I am trying to count occurrences where the same person was billed for an item, four or more times, by the same place within 30 days of each instance. For example, input would look something like:
person service place date
A x shop1 01/01/15
A x shop1 01/15/15
A x shop1 01/20/15
B y shop2 03/20/15
B y shop2 04/01/15
C z shop1 05/05/15
And output would look something like:
person service place date count
A x shop1 01/01/15 3
A x shop1 01/15/15 3
A x shop1 01/20/15 3
B y shop2 03/20/15 2
B y shop2 04/01/15 2
C z shop1 05/05/15 1
I have tried stuff similar to:
data work.want;
do _n_ =1 by 1 until (last.PLACE);
set work.rawdata;
by PERSON PLACE;
if first.PLACE then count=0;
count+1;
end;
frequency= count;
do _n_ = 1 by 1 until (last.PLACE);
set work.rawdata;
by PERSON PLACE;
output;
end;
run;
this gives a count based on person and place but does not factor in time.

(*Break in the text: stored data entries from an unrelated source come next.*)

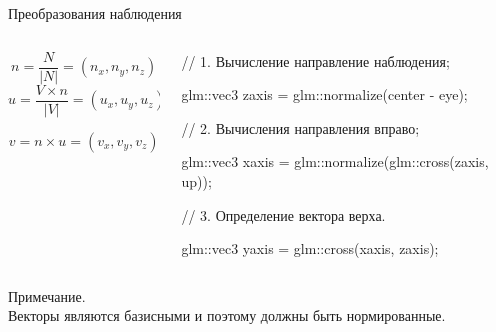 \documentclass{beamer}
\begin{document}
	\begin{frame}{Преобразования наблюдения}

		\begin{columns}
			\begin{column}{0.4\textwidth}
				\[
					n = \frac{N}{|N|}	= (n_x, n_y, n_z)
				\]
				\[
					u = \frac{V \times n }{|V|} = (u_x,u_y,u_z)	
				\]
		
				\[
					v = n \times u = (v_x, v_y, v_z)	
				\]
		
			\end{column}
			\begin{column}{0.6\textwidth}
				// 1. Вычисление направление наблюдения;

				glm::vec3 zaxis = glm::normalize(center - eye);
				
				// 2. Вычисления направления вправо;
				
				glm::vec3 xaxis = glm::normalize(glm::cross(zaxis, up));
				
				// 3. Определение вектора верха.
				
				glm::vec3 yaxis = glm::cross(xaxis, zaxis);
			\end{column}
		\end{columns}

		\vspace{0.5cm}
		Примечание. \\
		Векторы являются базисными и поэтому должны быть нормированные.
		
	\end{frame}
\end{document}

Any help or suggestions would be greatly appreciated! Thank you
This can be done easily with proc sql...
Your data:
data have;
input person $ service $ place $;
datalines;
A x shop1
A x shop1
A x shop1
B y shop2
B y shop2
C z shop1
;
run;
Then we count the occurences of "place" for each 1,2 group, and join the original table.
proc sql;
create table want as
select a.*, b._count
from have as a
inner join
(
select person, service, count(place) as _count
from have
group by 1,2
) as b
on a.person = b.person
and a.service = b.service
;
quit;
Is there a date field? We need it in order to group the data by month (or 30 days), for example.